Parents sometimes think that if a movie is rated PG, even a kindergartener could handle it. And while that may be the case for some PG-rated movies, it's certainly not the case for "Oz the Great and Powerful." Yes, it's fine for tweens in their last years of elementary school, but for the single-digit set, it will really depend on how susceptible they are to frights.

Director Sam Raimi has made a visual spectacle full of vibrant landscapes and kitschy set pieces. James Franco plays the ambitious magician nicknamed Oz who doesn't want to settle down with a sweetie and be a good Kansas man; he wants glory and greatness. After an entertaining black-and-white sequence that sets up Oz's reputation as the Casanova of the traveling carnival circuit, a tremendous twister whisks his hot air balloon away to a mysterious (and colorful) and new land -- that just happens to bear his name. There he meets a trio of witches and must figure out which one is wicked, which one is good, and how he can live up to the prophecy that he's the Wizard of Oz.

Kids old enough to handle the darker themes and scenes will enjoy the special effects and the humorous banter of Oz's two adorable sidekicks (a cute little monkey named Finley and as feisty china doll). Parents will snicker and sigh, but they'll miss the magic of Victor Fleming's original.

Here are issues to consider or discuss before seeing the movie.

1. Wicked Witches: Although Theodora (Mila Kunis) and Evanora (Rachel Weisz) are beautiful, they are most definitely wicked. Evanora is especially manipulative and duplicitous, but once she convinces Theodora to join her on the dark side, it's clear that without a heart, the Wicked Witch of West is an even greater threat to Oz. She's a woman scorned, and it's a scary sight -- literally. The sisters are also not afraid to cause pain, and in one particularly disturbing scene, they torture Glinda (Michelle Williams) again and again, trying to suck out all of her light, her goodness, that Oz desperately needs. They might be pretty (at first), but these are mean (and green) witches indeed.

2. The Womanizer of Oz: One of the more surprising elements of the movie is the fact that Oz, not the most likeable of characters at first, is quite the ladies' man, in the worst way possible. He woos women -- human and witch alike -- by pretending he's giving them a sacred gift, a beautiful music box that once belonged to his dearly departed grandmother. He does this with so many women that in the Kansas part of the movie, Oz's faithful assistant (Braff) asks if he should fetch another music box when a young woman comes to the door. In fact, Oz kisses four different women and is even the root of the naive Theodora's transformation into the Wicked Witch of the West. That hideous green, it seems, is made of jealousy.
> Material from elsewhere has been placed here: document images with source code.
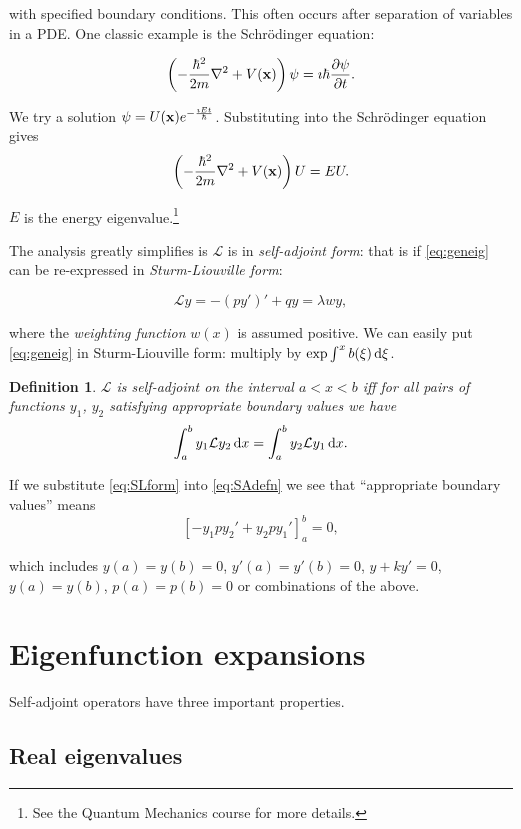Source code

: \documentclass{notes}
\theoremstyle{plain}
\newtheorem{definition}[theorem]{Definition}
\newcommand{\cL}{\mathcal{L}}
\begin{document}
with specified boundary conditions.  This often occurs after
separation of variables in a PDE.  One classic example is the
Schr\"odinger equation:

\[
\left(- \frac{\hbar^2}{2 m} \nabla^2 + V(\mathbf{x}) \right) \psi = \imath
  \hbar \frac{\partial \psi}{\partial t}.
\]

We try a solution $\psi = U(\mathbf{x}) e^{-\frac{\imath E t}{\hbar}}$.
Substituting into the Schr\"odinger equation gives
\[
\left(- \frac{\hbar^2}{2 m} \nabla^2 + V(\mathbf{x}) \right) U  = E U.
\]

$E$ is the energy eigenvalue.\footnote{See the Quantum Mechanics
  course for more details.}

The analysis greatly simplifies is $\cL$ is in \emph{self-adjoint
  form}: that is if \eqref{eq:geneig} can be re-expressed in
\emph{Sturm-Liouville form}:

\begin{equation}\label{eq:SLform}
\cL y = - (p y')' + q y = \lambda w y,
\end{equation}

where the \emph{weighting function} $w(x)$ is assumed positive.  We
can easily put \eqref{eq:geneig} in Sturm-Liouville form: multiply by
$\exp \int^x b(\xi)\, \mathrm{d}\xi$.

\begin{definition}
$\cL$ is self-adjoint on the interval $a < x < b$ iff for all pairs of
functions $y_1$, $y_2$ satisfying appropriate boundary values we
have
\begin{equation}\label{eq:SAdefn}
\int_a^b y_1 \cL y_2\, \ud x = \int_a^b y_2 \cL y_1\, \ud x.
\end{equation}
\end{definition}

If we substitute \eqref{eq:SLform} into \eqref{eq:SAdefn} we see that
``appropriate boundary values'' means
\[
\left[ -y_1 p y_2' + y_2 p y_1' \right]_a^b = 0,
\]

which includes $y(a)=y(b)=0$, $y'(a) = y'(b) = 0$, $y +k y' = 0$,
$y(a) = y(b)$, $p(a) = p(b) = 0$ or combinations of the above.

\section{Eigenfunction expansions}

Self-adjoint operators have three important properties.

\subsection{Real eigenvalues}
\end{document}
3. Broken China Town: There are several sad and frightening moments in "Oz," but the one that will break young audience's hearts is when Oz and Finley discover the shattered remains of "China Town," an enclave of people and places made of porcelain china. After the flying baboons destroy it, Oz and Finley find one broken China Girl. She's crying and has the equivalent of severed limbs, but Oz fixes her with glue (something he couldn't do with the wheelchair-bound girl back in Kansas). China Girl is funny and brave, but she also mourns the loss of her family and her people -- as will kids extra-sensitive to the issue of death.
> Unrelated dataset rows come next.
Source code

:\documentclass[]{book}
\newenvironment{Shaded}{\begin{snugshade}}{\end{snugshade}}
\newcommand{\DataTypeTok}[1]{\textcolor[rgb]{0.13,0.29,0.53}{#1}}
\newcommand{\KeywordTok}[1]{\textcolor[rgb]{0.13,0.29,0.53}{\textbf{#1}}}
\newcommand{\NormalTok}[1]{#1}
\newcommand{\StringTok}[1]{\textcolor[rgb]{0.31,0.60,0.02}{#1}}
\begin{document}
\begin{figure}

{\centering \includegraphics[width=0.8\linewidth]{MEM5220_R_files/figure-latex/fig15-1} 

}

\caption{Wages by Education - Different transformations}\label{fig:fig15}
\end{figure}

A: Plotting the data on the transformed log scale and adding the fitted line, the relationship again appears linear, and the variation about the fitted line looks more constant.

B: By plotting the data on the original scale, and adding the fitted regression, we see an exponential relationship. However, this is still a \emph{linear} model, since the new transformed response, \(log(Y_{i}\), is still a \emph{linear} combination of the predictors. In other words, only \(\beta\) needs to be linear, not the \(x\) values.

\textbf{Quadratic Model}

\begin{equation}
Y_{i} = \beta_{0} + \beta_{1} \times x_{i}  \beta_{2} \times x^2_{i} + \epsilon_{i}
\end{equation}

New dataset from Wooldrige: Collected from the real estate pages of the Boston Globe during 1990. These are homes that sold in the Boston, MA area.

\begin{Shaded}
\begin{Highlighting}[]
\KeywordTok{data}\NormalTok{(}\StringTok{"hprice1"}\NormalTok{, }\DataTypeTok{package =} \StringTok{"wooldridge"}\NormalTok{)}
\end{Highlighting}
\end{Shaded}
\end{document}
4. Flying Baboons: As a young girl, I remember being terrified of the Wicked Witch of the West's flying baboons. My mother fast-forwarded the monkeys so often that the VHS tape eventually sputtered during those scenes. Evanora's baboon army makes the 1939 monkeys seem like Curious George. Well, maybe not, but these computer-generated, 3D-enhanced killer primates can be shockingly scary. At the press screening there was a collective set of little gasps whenever the baboons were shown, and for good reason: they swoop down like a swarm of locusts and cause wide-spread destruction and harm.

5. Read It Then See It: Any time an adaptation is in theaters, it's important to acknowledge its source material, in this case not just the enduring popularity of Victor Fleming's classic film, but also the children's book by L. Frank Baum, "The Wonderful Wizard of Oz." Originally published at the turn of the Twentieth Century, the book was so popular that Baum wrote 13 more Oz novels about Dorothy's adventures in the mythical Land of Oz. If your kid is too young (or sensitive to violence) to see the movie yet, consider adding the original as a family read-aloud and then catch the movie after it's out on DVD.